Even after they ascended to top White House positions, Ivanka Trump and Jared Kushner continued to advantages from an extraordinary number of investment deals carried out by the companies they once ran, ethics filings released Monday evening showed.
During their first year in government service, Ms. Trump and Mr. Kushner remained investors through various vehicles and trusts, which bought and sold as much as $147 million of real estate and other assets.
Ethics experts have warned that this continued activity could raise questions of probable conflicts of interest.
“We don’t have insight into who is buying and selling stuff, so we don’t know if it’s market value,” said Virginia Canter, the executive branch ethics counsel at Citizens for Responsibility and Ethics in Washington, and a White House associate counsel in the Obama and Clinton administrations.
“Who is financing these transactions?” Ms. Canter asked. “Is it some unknown L.L.C.? How do we know it isn’t a sovereign wealth fund from Saudi Arabia or some other place?”
Their new ethics disclosures showed that the couple’s trusts and other investment vehicles took part in nearly 80 transactions during the year, purchasing or selling swaths of development property in New Jersey, commercial real estate in Manhattan, condominiums in Brooklyn, stakes in mutual funds and at least one hedge fund.
The couple’s real estate holdings and other investments were worth as much as $811 million, up from $761 million in 2016. Their total income from the various investments was between $82 million and $222 million, compared with a range of $89 to $201 million in 2016.
The value of the assets owned by Mr. Kushner and Ms. Trump does not count the debt accumulated to buy the properties. Mr. Kushner divested some of his Kushner Companies assets by selling them to a trust controlled by his mother.
The White House released the ethics disclosures of numerous top officials late Monday, as the public was focused on President Trump’s meeting with the North Korean leader, Kim Jong-un, in Singapore.
Last month, the White House released Mr. Trump’s financial disclosure, revealing for the first time a repayment of more than $100,000 to his personal lawyer, Michael D. Cohen, in 2017, raising questions about whether his filing a year earlier had improperly omitted the debt.

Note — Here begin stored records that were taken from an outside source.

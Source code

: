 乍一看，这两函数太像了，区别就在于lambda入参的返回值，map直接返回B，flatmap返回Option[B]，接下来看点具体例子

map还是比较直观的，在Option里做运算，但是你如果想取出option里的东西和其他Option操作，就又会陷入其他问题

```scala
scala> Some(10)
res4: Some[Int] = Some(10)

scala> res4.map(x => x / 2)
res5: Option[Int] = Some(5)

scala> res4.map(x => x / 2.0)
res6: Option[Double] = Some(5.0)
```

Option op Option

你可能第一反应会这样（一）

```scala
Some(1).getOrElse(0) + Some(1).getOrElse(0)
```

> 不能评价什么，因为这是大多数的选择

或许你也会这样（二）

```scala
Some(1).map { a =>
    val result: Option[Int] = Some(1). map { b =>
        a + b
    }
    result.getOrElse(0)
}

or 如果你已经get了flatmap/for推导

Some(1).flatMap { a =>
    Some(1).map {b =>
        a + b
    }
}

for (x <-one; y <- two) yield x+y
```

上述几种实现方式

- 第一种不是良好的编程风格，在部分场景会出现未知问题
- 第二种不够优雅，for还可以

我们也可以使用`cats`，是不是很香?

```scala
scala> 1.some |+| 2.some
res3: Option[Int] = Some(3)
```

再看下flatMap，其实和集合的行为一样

One asset that Mr. Kushner did divest before joining the administration was his stake in his family firm’s flagship property at 666 Fifth Avenue in Manhattan. Last month, The New York Times reported that the company was in negotiations with Brookfield Asset Management for a significant equity infusion. Brookfield’s property arm is partly owned by the Qatar government.
Peter Mirijanian, a spokesman for Abbe Lowell, who is Mr. Kushner and Ms. Trump’s ethics counsel, said, “Since joining the administration, Mr. Kushner and Ms. Trump have complied with the rules and restrictions as set out by the Office of Government Ethics.”

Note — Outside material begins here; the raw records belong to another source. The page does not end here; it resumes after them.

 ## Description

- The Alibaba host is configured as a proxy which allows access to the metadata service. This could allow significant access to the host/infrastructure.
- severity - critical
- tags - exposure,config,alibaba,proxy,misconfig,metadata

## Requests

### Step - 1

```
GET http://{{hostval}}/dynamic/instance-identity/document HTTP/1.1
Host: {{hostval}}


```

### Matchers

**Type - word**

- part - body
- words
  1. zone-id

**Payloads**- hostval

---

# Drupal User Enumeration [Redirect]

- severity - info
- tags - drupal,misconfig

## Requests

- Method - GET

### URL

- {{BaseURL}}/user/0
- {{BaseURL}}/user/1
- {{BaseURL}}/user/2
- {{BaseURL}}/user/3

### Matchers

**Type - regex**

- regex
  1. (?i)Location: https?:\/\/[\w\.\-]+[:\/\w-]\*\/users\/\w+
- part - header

Mr. Mirijanian added that they had not been involved in the various transactions that benefited them. “As stated on numerous occasions, Mr. Kushner and Ms. Trump removed themselves from their companies’ operations and investment decisions when they entered government service,” he said.

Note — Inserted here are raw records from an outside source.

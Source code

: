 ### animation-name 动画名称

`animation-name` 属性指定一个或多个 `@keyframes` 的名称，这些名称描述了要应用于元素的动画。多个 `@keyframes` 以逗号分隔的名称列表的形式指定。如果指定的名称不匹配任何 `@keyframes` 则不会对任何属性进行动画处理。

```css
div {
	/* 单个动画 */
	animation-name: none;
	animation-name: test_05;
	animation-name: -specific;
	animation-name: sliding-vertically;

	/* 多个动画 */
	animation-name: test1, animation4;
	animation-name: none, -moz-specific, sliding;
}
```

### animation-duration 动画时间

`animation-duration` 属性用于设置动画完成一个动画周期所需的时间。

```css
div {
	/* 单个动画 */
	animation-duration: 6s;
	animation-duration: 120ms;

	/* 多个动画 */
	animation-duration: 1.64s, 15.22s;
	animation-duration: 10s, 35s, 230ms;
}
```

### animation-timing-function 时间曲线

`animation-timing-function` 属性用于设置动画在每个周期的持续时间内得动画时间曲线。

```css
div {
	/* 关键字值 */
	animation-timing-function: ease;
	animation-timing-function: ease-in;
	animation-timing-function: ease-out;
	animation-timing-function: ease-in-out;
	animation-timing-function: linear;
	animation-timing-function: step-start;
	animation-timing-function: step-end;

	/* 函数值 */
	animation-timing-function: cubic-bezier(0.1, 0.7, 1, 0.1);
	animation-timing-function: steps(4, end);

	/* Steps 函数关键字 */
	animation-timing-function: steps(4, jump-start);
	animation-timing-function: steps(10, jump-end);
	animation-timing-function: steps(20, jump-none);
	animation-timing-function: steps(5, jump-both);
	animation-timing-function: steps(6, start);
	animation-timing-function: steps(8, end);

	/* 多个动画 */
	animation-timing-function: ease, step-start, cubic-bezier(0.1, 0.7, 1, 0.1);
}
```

The biggest transactions disclosed Monday involved purchasing or selling real estate in New Jersey, Indiana and Pittsburgh. In September, a limited liability company called Quail Ridge bought residential real estate in Plainsboro, N.J., for $5 million to $25 million, according to the report. Mr. Kushner entered into a note transaction with Bank of America for the same value range, holding it with other members of the limited liability company.
The ethics filing also disclosed income generated by Ms. Trump. She earned $3.9 million from her stake in the Trump International Hotel in Washington, which opened in the fall of 2016. That was roughly on pace with what she reported in the previous year, when her filing showed that the hotel had generated $2.4 million in income during its first eight months.
The hotel, just steps from the White House, has prompted concerns from ethics experts, who worried that guests may be trying to curry favor with the president by staying there.
Ms. Trump’s financial disclosures also show that she earned more than $5 million from the entity that controls her brand, and about $2 million in severance from the Trump Organization. Ms. Trump has resigned from her leadership roles at her fashion business and her family’s real estate company since her father became president.
Ms. Trump also earned $289,300 as an advance for her book “Women Who Work.” She donated the money to the Ivanka M. Trump Charitable Fund, a “donor-advised fund” dedicated to organizations that focus on women and girls, according to the filing.
The filing also disclosed a few interests that Mr. Kushner had divested but inadvertently failed to report previously, including Vegas Seven, a Las Vegas website, as well as a stake in Brooklyn Beer.